ANALYSIS The County asks the Court to reconsider its decision denying summary judgment based on an intervening change in controlling law—namely the Supreme Court’s decision in Lindke—and to grant summary judgment for the County.2
Dkt. 16-1 at 7. This request triggers two questions: (1) whether Lindke is a change in controlling law and thus warrants reconsideration, and, if so, (2) whether this change in law means that the Court should now grant summary judgment for the
County. See, e.g., Fahmy v. Hogge, 2008 WL 4614322 (C.D. Cal. 2008)
2 The portion of the decision granting summary judgment as to Stubbs’ suit against Sheriff Goetz in his individual capacity is not at issue here. (addressing separately whether grounds for reconsideration exist and whether, on reconsideration, the underlying determination was correct).

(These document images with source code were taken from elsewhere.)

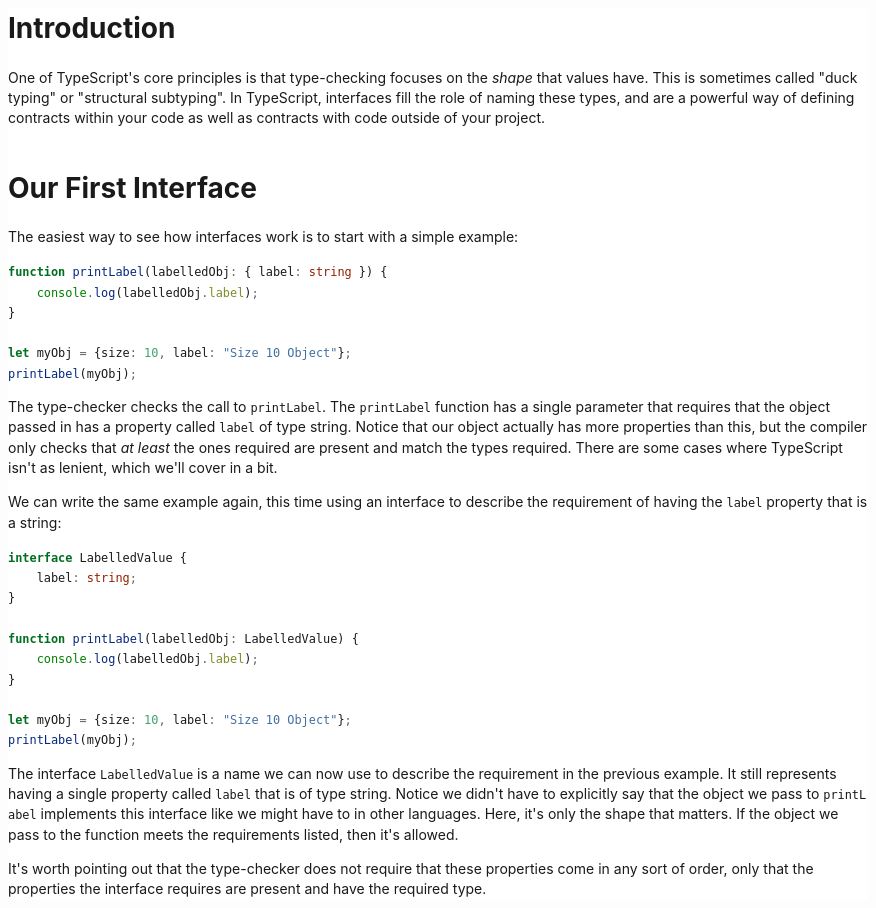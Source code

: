 # Introduction

One of TypeScript's core principles is that type-checking focuses on the *shape* that values have.
This is sometimes called "duck typing" or "structural subtyping".
In TypeScript, interfaces fill the role of naming these types, and are a powerful way of defining contracts within your code as well as contracts with code outside of your project.

# Our First Interface

The easiest way to see how interfaces work is to start with a simple example:

```ts
function printLabel(labelledObj: { label: string }) {
    console.log(labelledObj.label);
}

let myObj = {size: 10, label: "Size 10 Object"};
printLabel(myObj);
```

The type-checker checks the call to `printLabel`.
The `printLabel` function has a single parameter that requires that the object passed in has a property called `label` of type string.
Notice that our object actually has more properties than this, but the compiler only checks that *at least* the ones required are present and match the types required.
There are some cases where TypeScript isn't as lenient, which we'll cover in a bit.

We can write the same example again, this time using an interface to describe the requirement of having the `label` property that is a string:

```ts
interface LabelledValue {
    label: string;
}

function printLabel(labelledObj: LabelledValue) {
    console.log(labelledObj.label);
}

let myObj = {size: 10, label: "Size 10 Object"};
printLabel(myObj);
```

The interface `LabelledValue` is a name we can now use to describe the requirement in the previous example.
It still represents having a single property called `label` that is of type string.
Notice we didn't have to explicitly say that the object we pass to `printLabel` implements this interface like we might have to in other languages.
Here, it's only the shape that matters. If the object we pass to the function meets the requirements listed, then it's allowed.

It's worth pointing out that the type-checker does not require that these properties come in any sort of order, only that the properties the interface requires are present and have the required type.
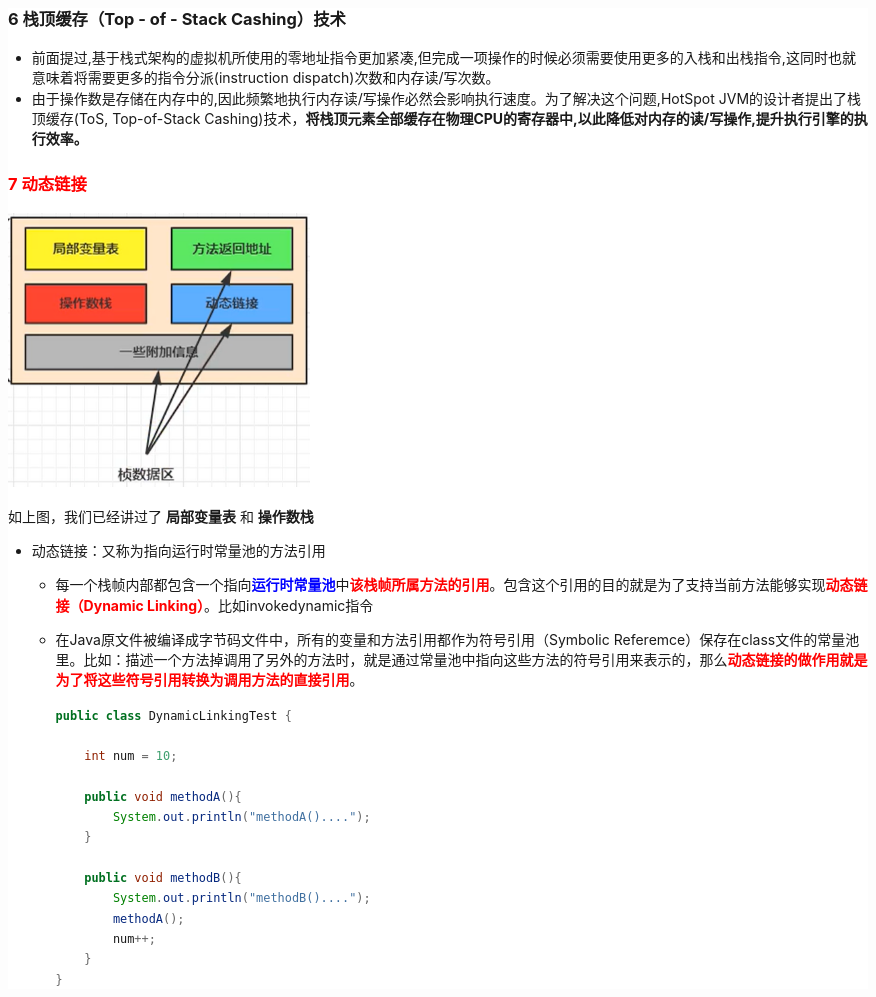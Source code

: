 ### 6 栈顶缓存（Top - of - Stack Cashing）技术

* 前面提过,基于栈式架构的虚拟机所使用的零地址指令更加紧凑,但完成一项操作的时候必须需要使用更多的入栈和出栈指令,这同时也就意味着将需要更多的指令分派(instruction dispatch)次数和内存读/写次数。
* 由于操作数是存储在内存中的,因此频繁地执行内存读/写操作必然会影响执行速度。为了解决这个问题,HotSpot JVM的设计者提出了栈顶缓存(ToS, Top-of-Stack Cashing)技术，**将栈顶元素全部缓存在物理CPU的寄存器中,以此降低对内存的读/写操作,提升执行引擎的执行效率。**

### <font color=red>**7 动态链接**</font>

<img src="images/105.png" alt="img" style="zoom:67%;" />

如上图，我们已经讲过了 **局部变量表** 和 **操作数栈**

* 动态链接：又称为指向运行时常量池的方法引用

  * 每一个栈帧内部都包含一个指向<font color=blue>**运行时常量池**</font>中<font color=red>**该栈帧所属方法的引用**</font>。包含这个引用的目的就是为了支持当前方法能够实现<font color=red>**动态链接（Dynamic Linking）**</font>。比如invokedynamic指令

  * 在Java原文件被编译成字节码文件中，所有的变量和方法引用都作为符号引用（Symbolic Referemce）保存在class文件的常量池里。比如：描述一个方法掉调用了另外的方法时，就是通过常量池中指向这些方法的符号引用来表示的，那么<font color=red>**动态链接的做作用就是为了将这些符号引用转换为调用方法的直接引用**</font>。

    ```java
    public class DynamicLinkingTest {
    
        int num = 10;
    
        public void methodA(){
            System.out.println("methodA()....");
        }
    
        public void methodB(){
            System.out.println("methodB()....");
            methodA();
            num++;
        }
    }
    ```

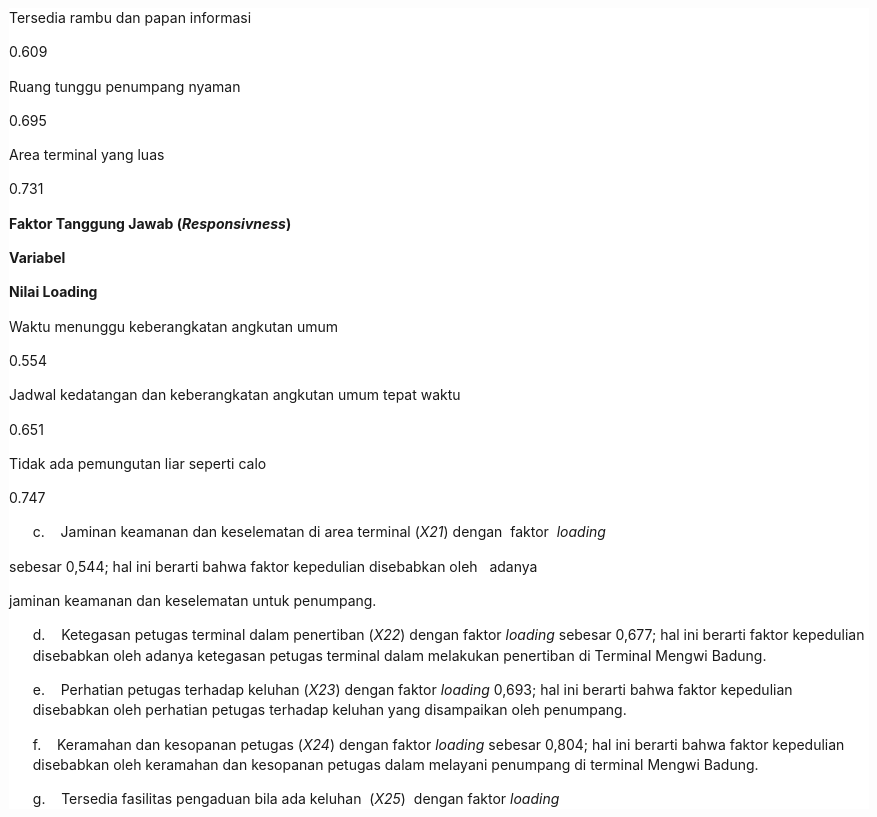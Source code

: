 <p><span class="font5">Tersedia rambu dan papan informasi</span></p></td><td style="vertical-align:middle;">
<p><span class="font5">0.609</span></p></td></tr>
<tr><td style="vertical-align:bottom;">
<p><span class="font5">Ruang tunggu penumpang nyaman</span></p></td><td style="vertical-align:middle;">
<p><span class="font5">0.695</span></p></td></tr>
<tr><td style="vertical-align:bottom;">
<p><span class="font5">Area terminal yang luas</span></p></td><td style="vertical-align:bottom;">
<p><span class="font5">0.731</span></p></td></tr>
<tr><td colspan="2" style="vertical-align:bottom;">
<p><span class="font5" style="font-weight:bold;">Faktor Tanggung Jawab (</span><span class="font5" style="font-weight:bold;font-style:italic;">Responsivness</span><span class="font5" style="font-weight:bold;">)</span></p></td></tr>
<tr><td style="vertical-align:bottom;">
<p><span class="font5" style="font-weight:bold;">Variabel</span></p></td><td style="vertical-align:bottom;">
<p><span class="font5" style="font-weight:bold;">Nilai Loading</span></p></td></tr>
<tr><td style="vertical-align:bottom;">
<p><span class="font5">Waktu menunggu keberangkatan angkutan umum</span></p></td><td style="vertical-align:middle;">
<p><span class="font5">0.554</span></p></td></tr>
<tr><td style="vertical-align:bottom;">
<p><span class="font5">Jadwal kedatangan dan keberangkatan angkutan umum tepat waktu</span></p></td><td style="vertical-align:middle;">
<p><span class="font5">0.651</span></p></td></tr>
<tr><td style="vertical-align:bottom;">
<p><span class="font5">Tidak ada pemungutan liar seperti calo</span></p></td><td style="vertical-align:middle;">
<p><span class="font5">0.747</span></p></td></tr>
</table>
<ul style="list-style:none;"><li>
<p><span class="font6">c. &nbsp;&nbsp;&nbsp;Jaminan keamanan dan keselematan di area terminal (</span><span class="font6" style="font-style:italic;">X</span><span class="font2" style="font-style:italic;">21</span><span class="font6">) dengan &nbsp;faktor &nbsp;</span><span class="font6" style="font-style:italic;">loading</span></p></li></ul>
<p><span class="font6">sebesar 0,544; hal ini berarti bahwa faktor kepedulian disebabkan oleh &nbsp;&nbsp;adanya</span></p>
<p><span class="font6">jaminan keamanan dan keselematan untuk penumpang.</span></p>
<ul style="list-style:none;"><li>
<p><span class="font6">d. &nbsp;&nbsp;&nbsp;Ketegasan petugas terminal dalam penertiban (</span><span class="font6" style="font-style:italic;">X</span><span class="font2" style="font-style:italic;">22</span><span class="font6">) dengan faktor </span><span class="font6" style="font-style:italic;">loading </span><span class="font6">sebesar 0,677; hal ini berarti faktor kepedulian disebabkan oleh adanya ketegasan petugas terminal dalam melakukan penertiban di Terminal Mengwi Badung.</span></p></li>
<li>
<p><span class="font6">e. &nbsp;&nbsp;&nbsp;Perhatian petugas terhadap keluhan (</span><span class="font6" style="font-style:italic;">X</span><span class="font2" style="font-style:italic;">23</span><span class="font6">) dengan faktor </span><span class="font6" style="font-style:italic;">loading</span><span class="font6"> 0,693; hal ini berarti bahwa faktor kepedulian disebabkan oleh perhatian petugas terhadap keluhan yang disampaikan oleh penumpang.</span></p></li>
<li>
<p><span class="font6">f. &nbsp;&nbsp;&nbsp;Keramahan dan kesopanan petugas (</span><span class="font6" style="font-style:italic;">X</span><span class="font2" style="font-style:italic;">24</span><span class="font6">) dengan faktor </span><span class="font6" style="font-style:italic;">loading</span><span class="font6"> sebesar 0,804; hal ini berarti bahwa faktor kepedulian disebabkan oleh keramahan dan kesopanan petugas dalam melayani penumpang di terminal Mengwi Badung.</span></p></li>
<li>
<p><span class="font6">g. &nbsp;&nbsp;&nbsp;Tersedia fasilitas pengaduan bila ada keluhan &nbsp;(</span><span class="font6" style="font-style:italic;">X</span><span class="font2" style="font-style:italic;">25</span><span class="font6">) &nbsp;dengan faktor </span><span class="font6" style="font-style:italic;">loading</span></p></li></ul>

A. Reconsideration The answer to the first question is yes: Lindke constitutes an intervening change in controlling law. The Court’s finding that a genuine issue of material fact
existed as to whether Sheriff Goetz’s Facebook activity amounted to state action is inconsistent with the Supreme Court’s later reasoning in Lindke. Comparing the relevant reasoning in each decision shows why. In this Court’s initial decision, it applied the “nexus” test from Garnier in
determining that a material question existed as to whether Sheriff Goetz’s Facebook activity constituted state action. Dkt. 11 at 10-17; see Garnier, 41 F.4th at 1169-70. The nexus test is satisfied if there is so close a connection “between the
State and the challenged action that the seemingly private behavior may be fairly treated as that of the State itself.” Garnier, 41 F.4th at 1169. In applying this test, the Court recognized that Sheriff Goetz’s Facebook page contained a disclaimer in which Sheriff Goetz noted that the page was not the official page of the County or
the County Sheriff, that postings on the page may have included “Sheriff’s Office related items, personal items or other things” Sheriff Goetz “f[ou]nd of interest,” and that the purpose of the page was to let county residents know Sheriff Goetz’s thoughts. Dkt. 11 at 14. But the Court found this disclaimer alone did not mean there was no material question whether Sheriff Goetz’s conduct constituted state
action because, under Garnier, “[n]o one fact can function as a necessary condition across the board.” Dkt. 11 at 14; see Garnier, 41 F.4th at 1169. The Court then pointed to several other factors it interpreted as possibly
showing that Sheriff Goetz’s conduct was so closely related to official activity that it constituted state action. Dkt. 11 at 14-15. For instance, the Court noted that Sheriff Goetz served as the elected Sheriff while he engaged in the Facebook activity at issue, that he used the Facebook page to communicate with county
members about a shooting in the county, and that he used his official title and a photo of a sheriff’s truck on his Facebook page. Dkt. 11 at 14-15. Considering these factors, the Court concluded that a material question existed as to whether
Sheriff Goetz’s Facebook activity amounted to state action. Dkt. 11 at 15. In Lindke, though, the Supreme Court stated that whether a public official’s social media activity constitutes state action depends on if that “official (1) possessed actual authority to speak on the State’s behalf, and (2) purported to
exercise that authority when he spoke on social media.” 601 U.S. at 198. For the second question, which is the one addressed in the County’s motion to reconsider, the Supreme Court stated that “the appearance and function of the social-media activity are relevant” and that a disclaimer on the Facebook page that it is a personal page or that the views expressed in posts on that page are strictly personal
would create “a heavy (though not irrebuttable) presumption that all of the posts on [the] page were personal.” Id. at 198, 202; see Dkt. 16-1 at 5-7. The Supreme Court also clarified that “an official does not necessarily
purport to exercise his authority simply by posting about a matter within it.” Lindke, 601 U.S. at 203. In fact, the Court explained that the First Amendment protects a public employee’s right to speak about “information related to or learned through public employment,” so long as the speech is not “itself ordinarily within
the scope of [the] employee’s duties.” Id. at 197. The Court then noted that an official’s speech is likely private when it consists of posts on social media about information related to the official’s work that is also available elsewhere. Id.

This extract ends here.